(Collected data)
^^^^^^^^^^^^^^^^
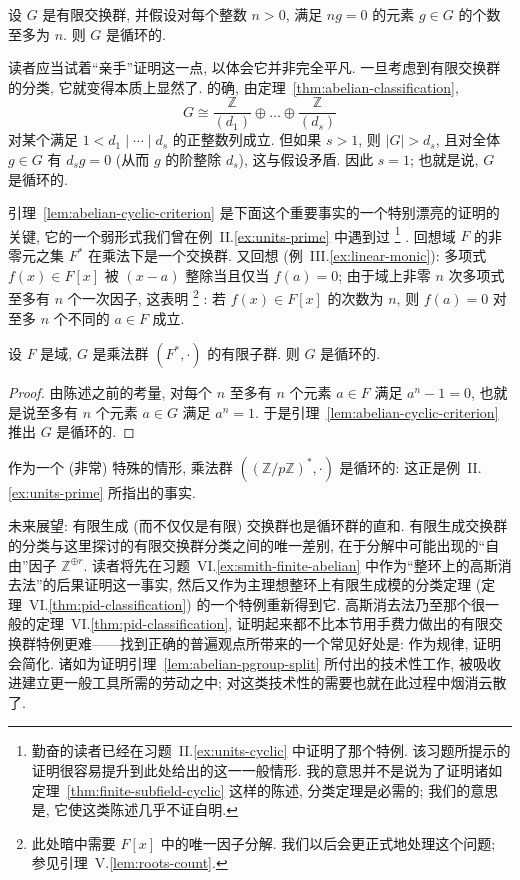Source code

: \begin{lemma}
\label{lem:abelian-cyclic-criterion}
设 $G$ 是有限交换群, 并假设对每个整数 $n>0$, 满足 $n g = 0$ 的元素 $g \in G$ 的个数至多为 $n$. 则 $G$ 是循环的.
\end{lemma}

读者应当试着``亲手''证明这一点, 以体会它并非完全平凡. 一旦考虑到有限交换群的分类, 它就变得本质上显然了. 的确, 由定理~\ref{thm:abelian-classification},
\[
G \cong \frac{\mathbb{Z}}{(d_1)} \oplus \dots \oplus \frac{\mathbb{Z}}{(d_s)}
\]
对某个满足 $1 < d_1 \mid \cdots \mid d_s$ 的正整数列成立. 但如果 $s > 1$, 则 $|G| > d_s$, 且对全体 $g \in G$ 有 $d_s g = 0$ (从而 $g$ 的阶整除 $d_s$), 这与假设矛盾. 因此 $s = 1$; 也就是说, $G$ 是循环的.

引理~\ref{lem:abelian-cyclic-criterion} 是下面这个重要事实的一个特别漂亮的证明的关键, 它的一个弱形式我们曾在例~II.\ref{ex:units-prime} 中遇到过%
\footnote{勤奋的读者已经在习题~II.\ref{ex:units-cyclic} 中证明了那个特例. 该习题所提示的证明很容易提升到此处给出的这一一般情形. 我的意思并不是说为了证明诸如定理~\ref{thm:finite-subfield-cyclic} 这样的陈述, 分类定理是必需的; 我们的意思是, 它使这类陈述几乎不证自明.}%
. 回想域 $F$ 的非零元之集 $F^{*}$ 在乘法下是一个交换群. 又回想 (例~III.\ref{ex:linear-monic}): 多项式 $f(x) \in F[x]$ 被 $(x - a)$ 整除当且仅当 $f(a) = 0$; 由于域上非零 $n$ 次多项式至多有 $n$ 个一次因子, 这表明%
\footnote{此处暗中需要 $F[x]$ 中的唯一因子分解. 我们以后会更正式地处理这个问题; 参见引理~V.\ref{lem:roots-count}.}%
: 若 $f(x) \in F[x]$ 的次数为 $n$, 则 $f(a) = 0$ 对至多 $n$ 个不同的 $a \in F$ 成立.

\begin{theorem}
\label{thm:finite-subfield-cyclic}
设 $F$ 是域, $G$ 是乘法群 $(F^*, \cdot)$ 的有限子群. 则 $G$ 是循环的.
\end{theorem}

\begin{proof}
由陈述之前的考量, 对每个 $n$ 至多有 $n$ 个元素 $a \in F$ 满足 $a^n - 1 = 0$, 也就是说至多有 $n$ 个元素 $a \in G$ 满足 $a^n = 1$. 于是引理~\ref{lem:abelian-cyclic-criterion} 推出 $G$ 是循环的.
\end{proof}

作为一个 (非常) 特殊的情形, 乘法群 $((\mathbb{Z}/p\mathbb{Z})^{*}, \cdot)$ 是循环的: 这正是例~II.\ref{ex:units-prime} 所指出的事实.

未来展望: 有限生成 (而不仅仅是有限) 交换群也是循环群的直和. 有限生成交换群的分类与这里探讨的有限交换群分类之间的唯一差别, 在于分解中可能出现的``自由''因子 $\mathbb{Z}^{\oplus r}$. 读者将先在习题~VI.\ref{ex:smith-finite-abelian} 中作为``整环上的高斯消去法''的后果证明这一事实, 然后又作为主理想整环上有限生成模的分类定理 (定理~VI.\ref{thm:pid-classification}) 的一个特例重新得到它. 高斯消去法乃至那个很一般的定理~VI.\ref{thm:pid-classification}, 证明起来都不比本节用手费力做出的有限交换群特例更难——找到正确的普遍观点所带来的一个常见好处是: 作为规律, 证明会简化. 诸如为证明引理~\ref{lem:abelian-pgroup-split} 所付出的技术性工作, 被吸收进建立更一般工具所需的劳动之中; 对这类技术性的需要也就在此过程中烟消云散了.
^^^^^^^^^^^^^^^^
*ACTION ITEM*. Looking at the entries above, state the number of lines that contain "subfield" and add nothing more.

*TASK ANSWER*. 2